◆ REQUIRED ACTION: Return the records as they stand. No picture is to be included.

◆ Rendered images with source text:
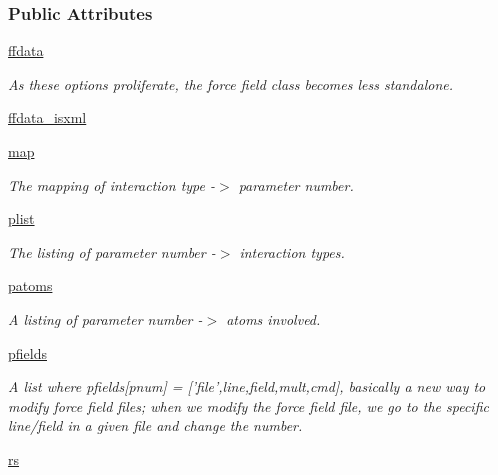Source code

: \subsubsection*{Public Attributes}
\begin{DoxyCompactItemize}
\item 
\hyperlink{classforcebalance_1_1forcefield_1_1FF_aa33e01455044a76e265e6eafbf9c90d6}{ffdata}
\begin{DoxyCompactList}\small\item\em As these options proliferate, the force field class becomes less standalone. \end{DoxyCompactList}\item 
\hyperlink{classforcebalance_1_1forcefield_1_1FF_af942210095e12b4995a64ca461cd5d76}{ffdata\-\_\-isxml}
\item 
\hyperlink{classforcebalance_1_1forcefield_1_1FF_adac6add3391d052c319902ccc8e0a617}{map}
\begin{DoxyCompactList}\small\item\em The mapping of interaction type -\/$>$ parameter number. \end{DoxyCompactList}\item 
\hyperlink{classforcebalance_1_1forcefield_1_1FF_a72d2a63abbeae0b783a1e3e4077b3ab1}{plist}
\begin{DoxyCompactList}\small\item\em The listing of parameter number -\/$>$ interaction types. \end{DoxyCompactList}\item 
\hyperlink{classforcebalance_1_1forcefield_1_1FF_a3b22e1846666d6f704e0620413a95d14}{patoms}
\begin{DoxyCompactList}\small\item\em A listing of parameter number -\/$>$ atoms involved. \end{DoxyCompactList}\item 
\hyperlink{classforcebalance_1_1forcefield_1_1FF_a8f5c9c11cd2f164a2ff6e310c1bc79f1}{pfields}
\begin{DoxyCompactList}\small\item\em A list where pfields\mbox{[}pnum\mbox{]} = \mbox{[}'file',line,field,mult,cmd\mbox{]}, basically a new way to modify force field files; when we modify the force field file, we go to the specific line/field in a given file and change the number. \end{DoxyCompactList}\item 
\hyperlink{classforcebalance_1_1forcefield_1_1FF_acf33c8285b56b92510b5572448c3358e}{rs}

\end{DoxyCompactItemize}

◆ RESPONSE BELOW:
Source code

: \subsubsection*{Public Attributes}
\begin{DoxyCompactItemize}
\item 
\hyperlink{classforcebalance_1_1forcefield_1_1FF_aa33e01455044a76e265e6eafbf9c90d6}{ffdata}
\begin{DoxyCompactList}\small\item\em As these options proliferate, the force field class becomes less standalone. \end{DoxyCompactList}\item 
\hyperlink{classforcebalance_1_1forcefield_1_1FF_af942210095e12b4995a64ca461cd5d76}{ffdata\-\_\-isxml}
\item 
\hyperlink{classforcebalance_1_1forcefield_1_1FF_adac6add3391d052c319902ccc8e0a617}{map}
\begin{DoxyCompactList}\small\item\em The mapping of interaction type -\/$>$ parameter number. \end{DoxyCompactList}\item 
\hyperlink{classforcebalance_1_1forcefield_1_1FF_a72d2a63abbeae0b783a1e3e4077b3ab1}{plist}
\begin{DoxyCompactList}\small\item\em The listing of parameter number -\/$>$ interaction types. \end{DoxyCompactList}\item 
\hyperlink{classforcebalance_1_1forcefield_1_1FF_a3b22e1846666d6f704e0620413a95d14}{patoms}
\begin{DoxyCompactList}\small\item\em A listing of parameter number -\/$>$ atoms involved. \end{DoxyCompactList}\item 
\hyperlink{classforcebalance_1_1forcefield_1_1FF_a8f5c9c11cd2f164a2ff6e310c1bc79f1}{pfields}
\begin{DoxyCompactList}\small\item\em A list where pfields\mbox{[}pnum\mbox{]} = \mbox{[}'file',line,field,mult,cmd\mbox{]}, basically a new way to modify force field files; when we modify the force field file, we go to the specific line/field in a given file and change the number. \end{DoxyCompactList}\item 
\hyperlink{classforcebalance_1_1forcefield_1_1FF_acf33c8285b56b92510b5572448c3358e}{rs}

\end{DoxyCompactItemize}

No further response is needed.